Improving Indigenous Language Machine Translation with Synthetic Data and Language-Specific Preprocessing
This work addresses the data scarcity problem for low-resource indigenous language translation, but the gains are incremental and limited to specific language pairs.
The authors augment parallel corpora for indigenous languages (Guarani-Spanish, Quechua-Spanish) with synthetic data from a multilingual model and apply language-specific preprocessing, achieving consistent chrF++ improvements over baseline mBART models.

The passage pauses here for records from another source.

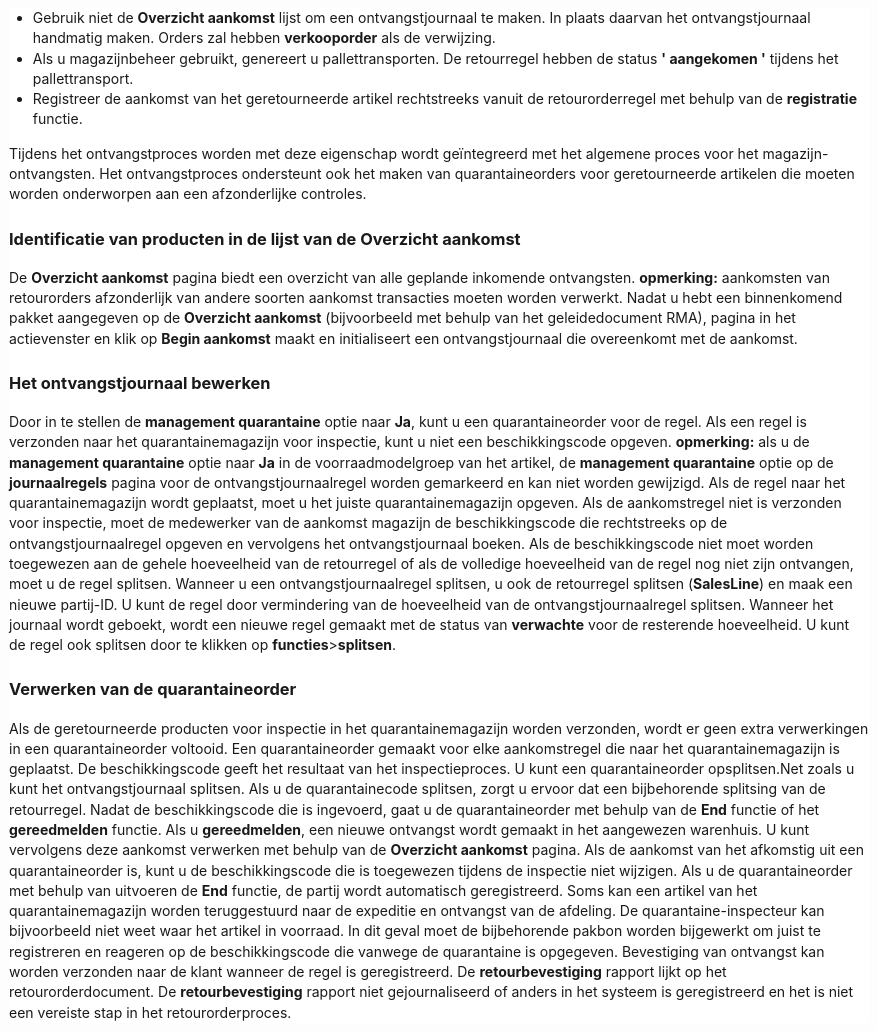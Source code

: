 -   Gebruik niet de **Overzicht aankomst** lijst om een ontvangstjournaal te maken. In plaats daarvan het ontvangstjournaal handmatig maken. Orders zal hebben **verkooporder** als de verwijzing.
-   Als u magazijnbeheer gebruikt, genereert u pallettransporten. De retourregel hebben de status **' aangekomen '** tijdens het pallettransport.
-   Registreer de aankomst van het geretourneerde artikel rechtstreeks vanuit de retourorderregel met behulp van de **registratie** functie.

Tijdens het ontvangstproces worden met deze eigenschap wordt geïntegreerd met het algemene proces voor het magazijn-ontvangsten. Het ontvangstproces ondersteunt ook het maken van quarantaineorders voor geretourneerde artikelen die moeten worden onderworpen aan een afzonderlijke controles.

### <a name="identify-products-in-the-arrival-overview-list"></a>Identificatie van producten in de lijst van de Overzicht aankomst

De **Overzicht aankomst** pagina biedt een overzicht van alle geplande inkomende ontvangsten. **opmerking:** aankomsten van retourorders afzonderlijk van andere soorten aankomst transacties moeten worden verwerkt. Nadat u hebt een binnenkomend pakket aangegeven op de **Overzicht aankomst** (bijvoorbeeld met behulp van het geleidedocument RMA), pagina in het actievenster en klik op **Begin aankomst** maakt en initialiseert een ontvangstjournaal die overeenkomt met de aankomst.

### <a name="edit-the-arrival-journal"></a>Het ontvangstjournaal bewerken

Door in te stellen de **management quarantaine** optie naar **Ja**, kunt u een quarantaineorder voor de regel. Als een regel is verzonden naar het quarantainemagazijn voor inspectie, kunt u niet een beschikkingscode opgeven. **opmerking:** als u de **management quarantaine** optie naar **Ja** in de voorraadmodelgroep van het artikel, de **management quarantaine** optie op de **journaalregels** pagina voor de ontvangstjournaalregel worden gemarkeerd en kan niet worden gewijzigd. Als de regel naar het quarantainemagazijn wordt geplaatst, moet u het juiste quarantainemagazijn opgeven. Als de aankomstregel niet is verzonden voor inspectie, moet de medewerker van de aankomst magazijn de beschikkingscode die rechtstreeks op de ontvangstjournaalregel opgeven en vervolgens het ontvangstjournaal boeken. Als de beschikkingscode niet moet worden toegewezen aan de gehele hoeveelheid van de retourregel of als de volledige hoeveelheid van de regel nog niet zijn ontvangen, moet u de regel splitsen. Wanneer u een ontvangstjournaalregel splitsen, u ook de retourregel splitsen (**SalesLine**) en maak een nieuwe partij-ID. U kunt de regel door vermindering van de hoeveelheid van de ontvangstjournaalregel splitsen. Wanneer het journaal wordt geboekt, wordt een nieuwe regel gemaakt met de status van **verwachte** voor de resterende hoeveelheid. U kunt de regel ook splitsen door te klikken op **functies**&gt;**splitsen**.

### <a name="process-the-quarantine-order"></a>Verwerken van de quarantaineorder

Als de geretourneerde producten voor inspectie in het quarantainemagazijn worden verzonden, wordt er geen extra verwerkingen in een quarantaineorder voltooid. Een quarantaineorder gemaakt voor elke aankomstregel die naar het quarantainemagazijn is geplaatst. De beschikkingscode geeft het resultaat van het inspectieproces. U kunt een quarantaineorder opsplitsen.Net zoals u kunt het ontvangstjournaal splitsen. Als u de quarantainecode splitsen, zorgt u ervoor dat een bijbehorende splitsing van de retourregel. Nadat de beschikkingscode die is ingevoerd, gaat u de quarantaineorder met behulp van de **End** functie of het **gereedmelden** functie. Als u **gereedmelden**, een nieuwe ontvangst wordt gemaakt in het aangewezen warenhuis. U kunt vervolgens deze aankomst verwerken met behulp van de **Overzicht aankomst** pagina. Als de aankomst van het afkomstig uit een quarantaineorder is, kunt u de beschikkingscode die is toegewezen tijdens de inspectie niet wijzigen. Als u de quarantaineorder met behulp van uitvoeren de **End** functie, de partij wordt automatisch geregistreerd. Soms kan een artikel van het quarantainemagazijn worden teruggestuurd naar de expeditie en ontvangst van de afdeling. De quarantaine-inspecteur kan bijvoorbeeld niet weet waar het artikel in voorraad. In dit geval moet de bijbehorende pakbon worden bijgewerkt om juist te registreren en reageren op de beschikkingscode die vanwege de quarantaine is opgegeven. Bevestiging van ontvangst kan worden verzonden naar de klant wanneer de regel is geregistreerd. De **retourbevestiging** rapport lijkt op het retourorderdocument. De **retourbevestiging** rapport niet gejournaliseerd of anders in het systeem is geregistreerd en het is niet een vereiste stap in het retourorderproces.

Low-resource indigenous languages often lack the parallel corpora required for effective neural machine translation (NMT). Synthetic data generation offers a practical strategy for mitigating this limitation in data-scarce settings. In this work, we augment curated parallel datasets for indigenous languages of the Americas with synthetic sentence pairs generated using a high-capacity multilingual translation model. We fine-tune a multilingual mBART model on curated-only and synthetically augmented data and evaluate translation quality using chrF++, the primary metric used in recent AmericasNLP shared tasks for agglutinative languages. We further apply language-specific preprocessing, including orthographic normalization and noise-aware filtering, to reduce corpus artifacts. Experiments on Guarani-Spanish and Quechua-Spanish translation show consistent chrF++ improvements from synthetic data augmentation, while diagnostic experiments on Aymara highlight the limitations of generic preprocessing for highly agglutinative languages.